What you are asked to do
In the listing below, locate the line containing "миропонимании, Он выше" and the line containing "любой маг по". Output both of them and every line between, exactly as written, and nothing more.

The data

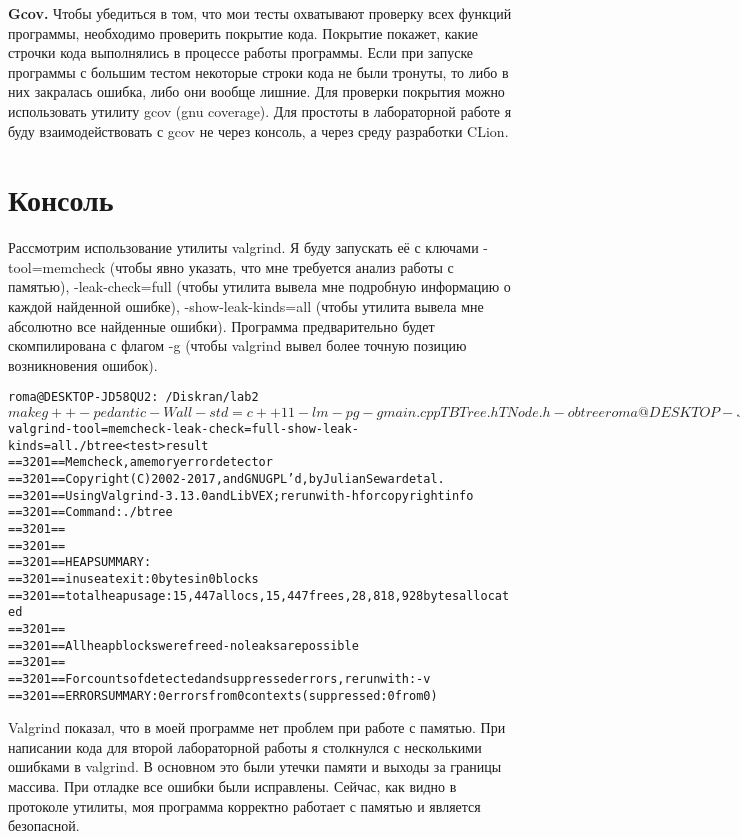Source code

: \textbf{Gcov.} Чтобы убедиться в том, что мои тесты охватывают проверку всех функций программы, необходимо проверить покрытие 
кода. Покрытие покажет, какие строчки кода выполнялись в процессе работы программы. Если при запуске программы с большим тестом 
некоторые строки кода не были тронуты, то либо в них закралась ошибка, либо они вообще лишние. Для проверки покрытия можно 
использовать утилиту gcov (gnu coverage). Для простоты в лабораторной работе я буду взаимодействовать с gcov не через консоль, 
а через среду разработки CLion.


\pagebreak

\section{Консоль}


Рассмотрим использование утилиты valgrind. Я буду запускать её с ключами -tool=memcheck (чтобы явно указать, что мне требуется 
анализ работы с памятью), -leak-check=full (чтобы утилита вывела мне подробную информацию о каждой найденной ошибке), 
-show-leak-kinds=all (чтобы утилита вывела мне абсолютно все найденные ошибки). Программа предварительно будет скомпилирована 
с флагом -g (чтобы valgrind вывел более точную позицию возникновения ошибок).

\begin{alltt}

roma@DESKTOP-JD58QU2:~/Diskran/lab2$ make 
g++ -pedantic -Wall -std=c++11 -lm -pg -g main.cpp TBTree.h TNode.h -o btree 
roma@DESKTOP-JD58QU2:~/Diskran/lab2$ valgrind -tool=memcheck -leak-check=full -show-leak-kinds=all ./btree <test >result 
==3201== Memcheck,a memory error detector 
==3201== Copyright (C) 2002-2017,and GNU GPL’d,by Julian Seward et al.
==3201== Using Valgrind-3.13.0 and LibVEX; rerun with -h for copyright info 
==3201== Command: ./btree 
==3201== 
==3201== 
==3201== HEAP SUMMARY: 
==3201== in use at exit: 0 bytes in 0 blocks 
==3201== total heap usage: 15,447 allocs,15,447 frees,28,818,928 bytes allocated 
==3201== 
==3201== All heap blocks were freed - no leaks are possible 
==3201== 
==3201== For counts of detected and suppressed errors,rerun with: -v 
==3201== ERROR SUMMARY: 0 errors from 0 contexts (suppressed: 0 from 0)

\end{alltt}

Valgrind показал, что в моей программе нет проблем при работе с памятью. При написании кода для второй лабораторной работы 
я столкнулся с несколькими ошибками в valgrind. В основном это были утечки памяти и выходы за границы массива. 
При отладке все ошибки были исправлены. Сейчас, как видно в протоколе утилиты, моя программа корректно работает с памятью 
и является безопасной.


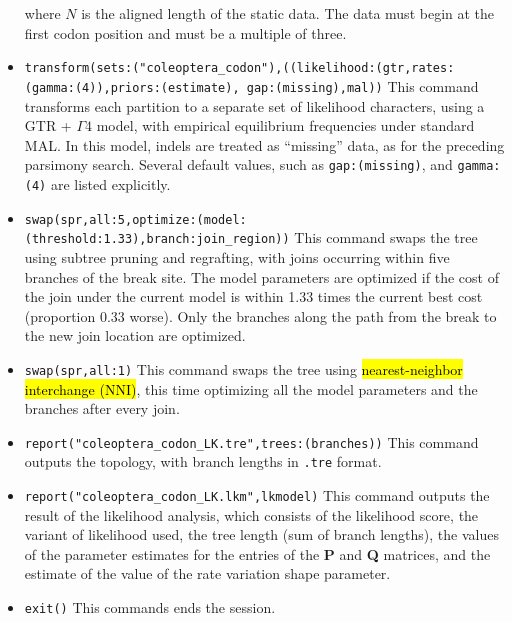 \begin{itemize}
where $N$ is the aligned length of the static data. The data must begin at the first codon position and must be a multiple
of three.
\item \texttt{transform(sets:("coleoptera\_codon"),((likelihood:(gtr,rates:\\(gamma:(4)),priors:(estimate), gap:(missing),mal))} 
This command transforms each partition to a separate set of likelihood characters, using a GTR + $\Gamma 4$ model, with empirical 
equilibrium frequencies under standard MAL. In this model, indels are treated as ``missing'' data, as for the 
preceding parsimony search. Several default values, such as \texttt{gap:(missing)}, and \texttt{gamma:(4)} are 
listed explicitly. 
\item \texttt{swap(spr,all:5,optimize:(model:(threshold:1.33),branch:join\_region))} This command swaps the tree using 
subtree pruning and regrafting, with joins occurring within five branches of the break site. The model parameters are
optimized if the cost of the join under the current model is within 1.33 times the current best cost (proportion 0.33 worse). 
Only the branches along the path from the break to the new join location are optimized. 
\item \texttt{swap(spr,all:1)} This command swaps the tree using \hl{nearest-neighbor interchange (NNI)}, this time
optimizing all the model parameters and the branches after every join.
\item \texttt{report("coleoptera\_codon\_LK.tre",trees:(branches))} This command outputs the topology, with branch lengths in 
\texttt{.tre} format.
\item \texttt{report("coleoptera\_codon\_LK.lkm",lkmodel)} This command outputs the result of the likelihood analysis, which 
consists of the likelihood score, the variant of likelihood used, the tree length (sum of branch lengths), the values 
of the parameter estimates for the entries of the \textbf{P} and \textbf{Q} matrices, and the estimate of the value of 
the rate variation shape parameter.
\item \texttt{exit()} This commands ends the \poy session.
\end{itemize}

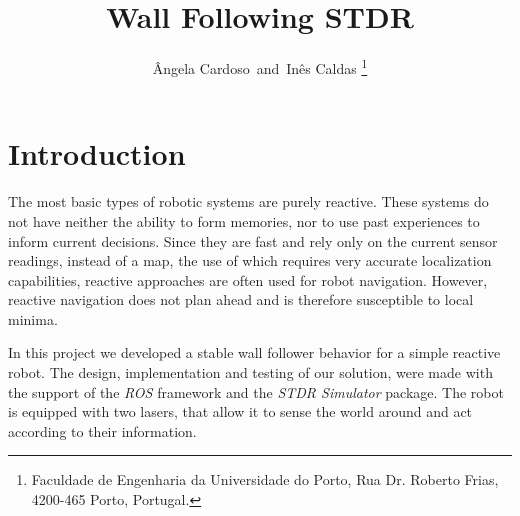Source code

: \documentclass[10pt,journal,compsoc]{IEEEtran}
\begin{document}
\title{Wall Following STDR}
\author{\^{A}ngela Cardoso~and~In\^{e}s Caldas%
\thanks{Faculdade de Engenharia da Universidade do Porto, Rua Dr. Roberto Frias, 4200-465 Porto, Portugal.}}


\maketitle

\section{Introduction}
The most basic types of robotic systems are purely reactive. These systems do not have neither the ability to form memories, nor to use past experiences to inform current decisions. Since they are fast and rely only on the current sensor readings, instead of a map, the use of which requires very accurate localization capabilities, reactive approaches are often used for robot navigation. However, reactive navigation does not plan ahead and is therefore susceptible to local minima. 

In this project we developed a stable wall follower behavior for a simple reactive robot. The design, implementation and testing of our solution, were made with the support of the \textit{ROS} framework and the \textit{STDR Simulator} package. The robot is equipped with two lasers, that allow it to sense the world around and act according to their information. 
\end{document}
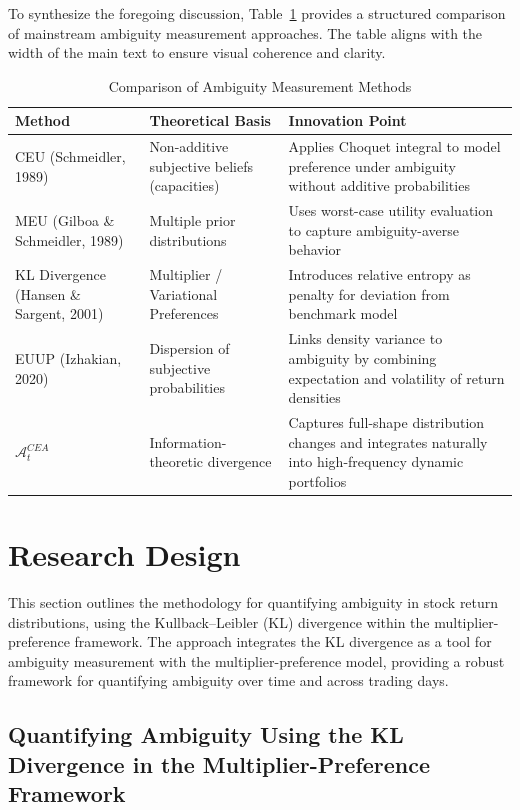 \documentclass[preprint,12pt,authoryear]{elsarticle}
\begin{document}
To synthesize the foregoing discussion, Table~\ref{tab:ambiguity_methods} provides a structured comparison of mainstream ambiguity measurement approaches. The table aligns with the width of the main text to ensure visual coherence and clarity.
\begin{table}[H]
  \centering
  \caption{Comparison of Ambiguity Measurement Methods}
  \label{tab:ambiguity_methods}
  \renewcommand{\arraystretch}{1.3}
  \begin{tabularx}{\linewidth}{>{\raggedright\arraybackslash}X >{\raggedright\arraybackslash}X p{}}
    \toprule
    \textbf{Method} & \textbf{Theoretical Basis} & \textbf{Innovation Point} \\
    \midrule
    CEU (Schmeidler, 1989) & Non-additive subjective beliefs (capacities) & Applies Choquet integral to model preference under ambiguity without additive probabilities \\
    MEU (Gilboa \& Schmeidler, 1989) & Multiple prior distributions & Uses worst-case utility evaluation to capture ambiguity-averse behavior \\
    KL Divergence (Hansen \& Sargent, 2001) & Multiplier / Variational Preferences & Introduces relative entropy as penalty for deviation from benchmark model \\
    EUUP (Izhakian, 2020) & Dispersion of subjective probabilities & Links density variance to ambiguity by combining expectation and volatility of return densities \\
    \textbf{$\mathcal{A}^{CEA}_t$} & Information-theoretic divergence & Captures full-shape distribution changes and integrates naturally into high-frequency dynamic portfolios \\
    \bottomrule
  \end{tabularx}
\end{table}


\section{Research Design}
This section outlines the methodology for quantifying ambiguity in stock return distributions, using the Kullback–Leibler (KL) divergence within the multiplier-preference framework. The approach integrates the KL divergence as a tool for ambiguity measurement with the multiplier-preference model, providing a robust framework for quantifying ambiguity over time and across trading days.

\subsection{Quantifying Ambiguity Using the KL Divergence in the Multiplier-Preference Framework}
\end{document}
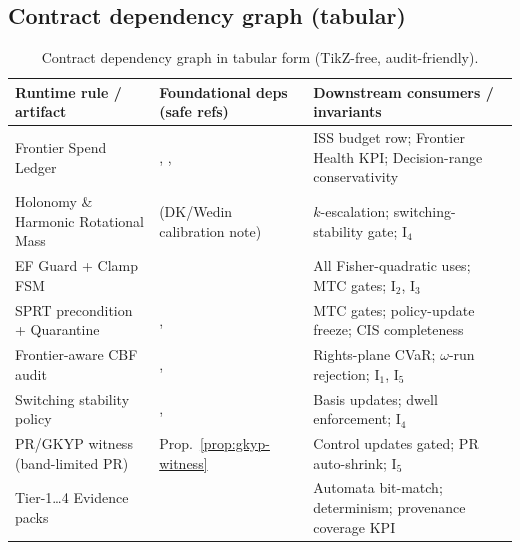 \subsection{Contract dependency graph (tabular)}\label{app:resolution-deps}
\emph{}
\begin{table}[h]
\centering
\renewcommand{\arraystretch}{1.12}
\begin{tabularx}{\textwidth}{@{}>{\raggedright\arraybackslash}p{3.7cm} >{\raggedright\arraybackslash}X >{\raggedright\arraybackslash}X@{}}
\toprule
\textbf{Runtime rule / artifact} & \textbf{Foundational deps (safe refs)} & \textbf{Downstream consumers / invariants} \\
\midrule
Frontier Spend Ledger &
\jsgiLem{\lblNoZeno}, \jsgiLem{\lblJacobiDefect}, \jsgiThm{\lblISS} &
ISS budget row; Frontier Health KPI; Decision-range conservativity \\
Holonomy \& Harmonic Rotational Mass &
\jsgiiSec{\lblSchemas} (DK/Wedin calibration note) &
$k$-escalation; switching-stability gate; I\(_4\) \\
EF Guard + Clamp FSM &
\jsgiiThm{\lblEFradius} &
All Fisher-quadratic uses; MTC gates; I\(_2\), I\(_3\) \\
SPRT precondition + Quarantine &
\jsgiiThm{\lblDROenv}, \jsgiiDef{\lblQuarantine} &
MTC gates; policy-update freeze; CIS completeness \\
Frontier-aware CBF audit &
\jsgiiLem{\lblSaltation}, \jsgiiLem{\lblCBFfrontier} &
Rights-plane CVaR; $\omega$-run rejection; I\(_1\), I\(_5\) \\
Switching stability policy &
\jsgiiLem{\lblGapGate}, \jsgiiThm{\lblSwitchStab} &
Basis updates; dwell enforcement; I\(_4\) \\
PR/GKYP witness (band-limited PR) &
Prop.~\ref{prop:gkyp-witness} &
Control updates gated; PR auto-shrink; I\(_5\) \\
Tier-1…4 Evidence packs &
\jsgiiSec{\lblSchemas} &
Automata bit-match; determinism; provenance coverage KPI \\
\bottomrule
\end{tabularx}
\caption{Contract dependency graph in tabular form (TikZ-free, audit-friendly).}
\label{tab:contract-deps}
\end{table}

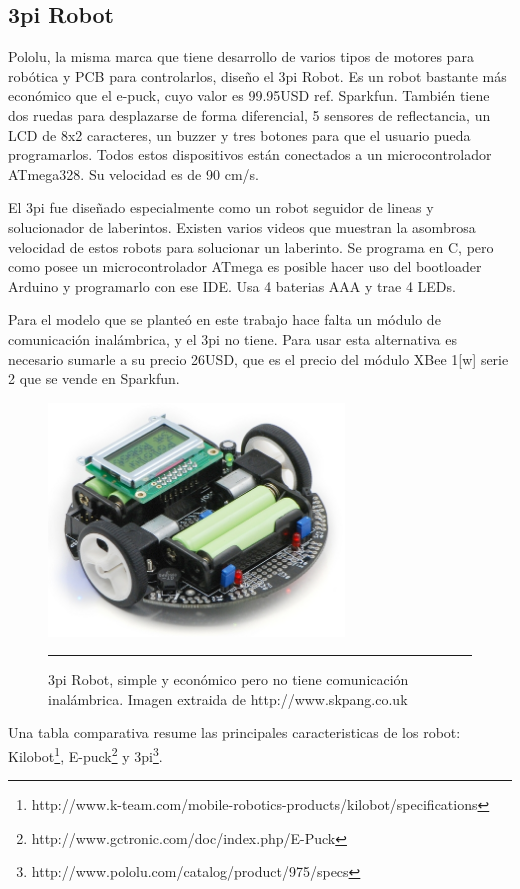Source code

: \subsection{3pi Robot}

Pololu, la misma marca que tiene desarrollo de varios tipos de motores para robótica y PCB para controlarlos, diseño el 3pi Robot. Es un robot bastante más económico que el e-puck, cuyo valor es 99.95USD ref. Sparkfun. También tiene dos ruedas para desplazarse de forma diferencial, 5 sensores de reflectancia, un LCD de 8x2 caracteres, un buzzer y tres botones para que el usuario pueda programarlos. Todos estos dispositivos están conectados a un microcontrolador ATmega328. Su velocidad es de 90 cm/s.

El 3pi fue diseñado especialmente como un robot seguidor de lineas y solucionador de laberintos. Existen varios videos que muestran la asombrosa velocidad de estos robots para solucionar un laberinto. Se programa en C, pero como posee un microcontrolador ATmega es posible hacer uso del bootloader Arduino y programarlo con ese IDE. Usa 4 baterias AAA y trae 4 LEDs.

Para el modelo que se planteó en este trabajo hace falta un módulo de comunicación inalámbrica, y el 3pi no tiene. Para usar esta alternativa es necesario sumarle a su precio 26USD, que es el precio del módulo XBee 1[w] serie 2 que se vende en Sparkfun.

\begin{figure}[htbp]
	\centering
		\includegraphics[width=0.7\textwidth]{./Figures/3pi.jpg}
		\rule{35em}{0.5pt} 
	\caption[swarm]{3pi Robot, simple y económico pero no tiene comunicación inalámbrica. Imagen extraida de http://www.skpang.co.uk}
	\label{fig:3pi}
\end{figure}

Una tabla comparativa resume las principales caracteristicas de los robot: Kilobot\footnote{http://www.k-team.com/mobile-robotics-products/kilobot/specifications}, E-puck\footnote{http://www.gctronic.com/doc/index.php/E-Puck} y 3pi\footnote{http://www.pololu.com/catalog/product/975/specs}.

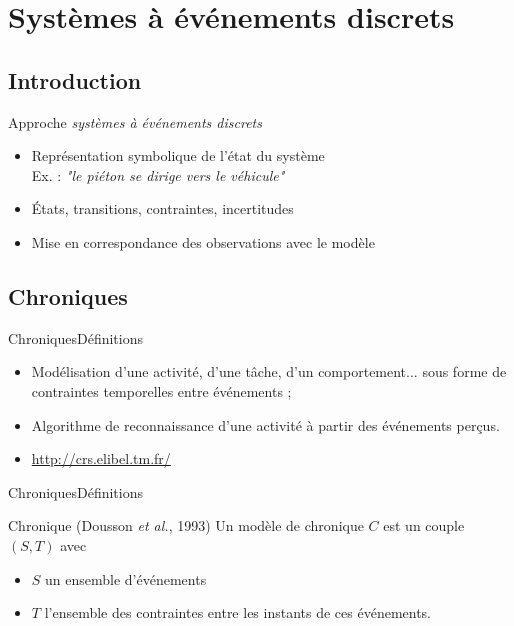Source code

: \documentclass[compress]{beamer}
\begin{document}
\section{Systèmes à événements discrets}

\subsection{Introduction}
\begin{frame}{Approche \it systèmes à événements discrets}
\begin{itemize}
\item Représentation symbolique de l'état du système\\
	Ex. : {\it "le piéton se dirige vers le véhicule"}\\
\item \'Etats, transitions, contraintes, incertitudes
\item Mise en correspondance des observations avec le modèle
\end{itemize}
\end{frame}

\subsection{Chroniques}
\begin{frame}{Chroniques}{Définitions}
\begin{itemize}
\item Modélisation d'une activité, d'une tâche, d'un comportement... sous forme de contraintes temporelles entre événements ;
\item Algorithme de reconnaissance d'une activité à partir des événements perçus.
\item \url{http://crs.elibel.tm.fr/}
\end{itemize}
\end{frame}

\begin{frame}{Chroniques}{Définitions}
\begin{block}{Chronique (Dousson {\it et al.}, 1993)}
Un modèle de chronique $C$ est un couple $(S, T)$ avec
\begin{itemize}
\item $S$ un ensemble d'événements
\item $T$ l'ensemble des contraintes entre les instants de ces événements.
\end{itemize}
\end{block}
\end{frame}
\end{document}
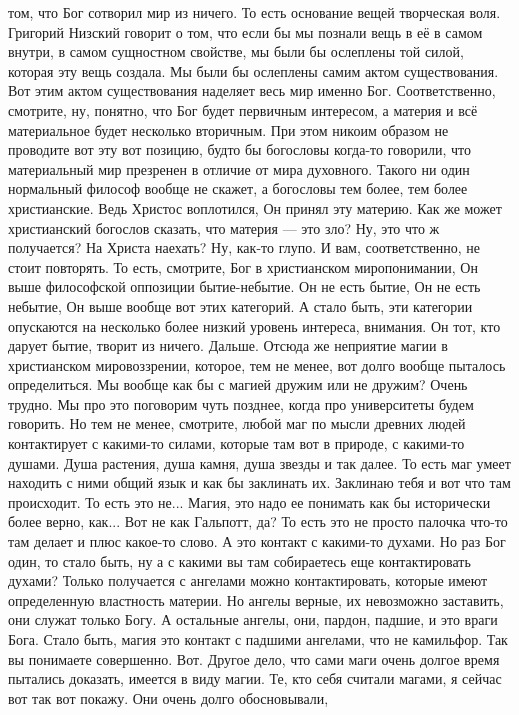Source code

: том, что Бог сотворил мир из ничего. То есть основание вещей творческая воля.
Григорий Низский говорит о том, что если бы мы познали вещь в её в самом внутри,
в самом сущностном свойстве, мы были бы ослеплены той силой, которая эту вещь
создала. Мы были бы ослеплены самим актом существования. Вот этим актом
существования наделяет весь мир именно Бог. Соответственно, смотрите, ну,
понятно, что Бог будет первичным интересом, а материя и всё материальное будет
несколько вторичным. При этом никоим образом не проводите вот эту вот позицию,
будто бы богословы когда-то говорили, что материальный мир презренен в отличие
от мира духовного. Такого ни один нормальный философ вообще не скажет, а
богословы тем более, тем более христианские. Ведь Христос воплотился, Он принял
эту материю. Как же может христианский богослов сказать, что материя — это зло?
Ну, это что ж получается? На Христа наехать? Ну, как-то глупо. И вам,
соответственно, не стоит повторять. То есть, смотрите, Бог в христианском
миропонимании, Он выше философской оппозиции бытие-небытие. Он не есть бытие, Он
не есть небытие, Он выше вообще вот этих категорий. А стало быть, эти категории
опускаются на несколько более низкий уровень интереса, внимания. Он тот, кто
дарует бытие, творит из ничего. Дальше. Отсюда же неприятие магии в христианском
мировоззрении, которое, тем не менее, вот долго вообще пыталось определиться. Мы
вообще как бы с магией дружим или не дружим? Очень трудно. Мы про это поговорим
чуть позднее, когда про университеты будем говорить. Но тем не менее, смотрите,
любой маг по мысли древних людей контактирует с какими-то силами, которые там
вот в природе, с какими-то душами. Душа растения, душа камня, душа звезды и так
далее. То есть маг умеет находить с ними общий язык и как бы заклинать их.
Заклинаю тебя и вот что там происходит. То есть это не... Магия, это надо ее
понимать как бы исторически более верно, как... Вот не как Гальпотт, да? То есть
это не просто палочка что-то там делает и плюс какое-то слово. А это контакт с
какими-то духами. Но раз Бог один, то стало быть, ну а с какими вы там
собираетесь еще контактировать духами? Только получается с ангелами можно
контактировать, которые имеют определенную властность материи. Но ангелы верные,
их невозможно заставить, они служат только Богу. А остальные ангелы, они,
пардон, падшие, и это враги Бога. Стало быть, магия это контакт с падшими
ангелами, что не камильфор. Так вы понимаете совершенно. Вот. Другое дело, что
сами маги очень долгое время пытались доказать, имеется в виду магии. Те, кто
себя считали магами, я сейчас вот так вот покажу. Они очень долго обосновывали,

Written answer
миропонимании, Он выше философской оппозиции бытие-небытие. Он не есть бытие, Он
не есть небытие, Он выше вообще вот этих категорий. А стало быть, эти категории
опускаются на несколько более низкий уровень интереса, внимания. Он тот, кто
дарует бытие, творит из ничего. Дальше. Отсюда же неприятие магии в христианском
мировоззрении, которое, тем не менее, вот долго вообще пыталось определиться. Мы
вообще как бы с магией дружим или не дружим? Очень трудно. Мы про это поговорим
чуть позднее, когда про университеты будем говорить. Но тем не менее, смотрите,
любой маг по мысли древних людей контактирует с какими-то силами, которые там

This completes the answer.